*** Begin section ***

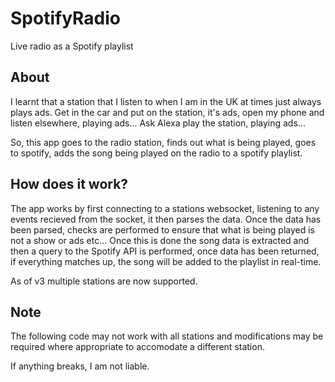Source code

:# SpotifyRadio
Live radio as a Spotify playlist

## About
I learnt that a station that I listen to when I am in the UK at times just always plays ads. Get in the car and put on the station, it's ads, open my phone and listen elsewhere, playing ads... Ask Alexa play the station, playing ads...

So, this app goes to the radio station, finds out what is being played, goes to spotify, adds the song being played on the radio to a spotify playlist.

## How does it work?
The app works by first connecting to a stations websocket, listening to any events recieved from the socket, it then parses the data.
Once the data has been parsed, checks are performed to ensure that what is being played is not a show or ads etc... Once this is done
the song data is extracted and then a query to the Spotify API is performed, once data has been returned, if everything matches up, the
song will be added to the playlist in real-time.

As of v3 multiple stations are now supported.

## Note
The following code may not work with all stations and modifications may be required where appropriate to accomodate a different station.

If anything breaks, I am not liable.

*** End section ***

WORK INSTRUCTION:
Within the entries, determine the count of lines containing the string "playlist" and output it alone.

COMPLETED TASK:
3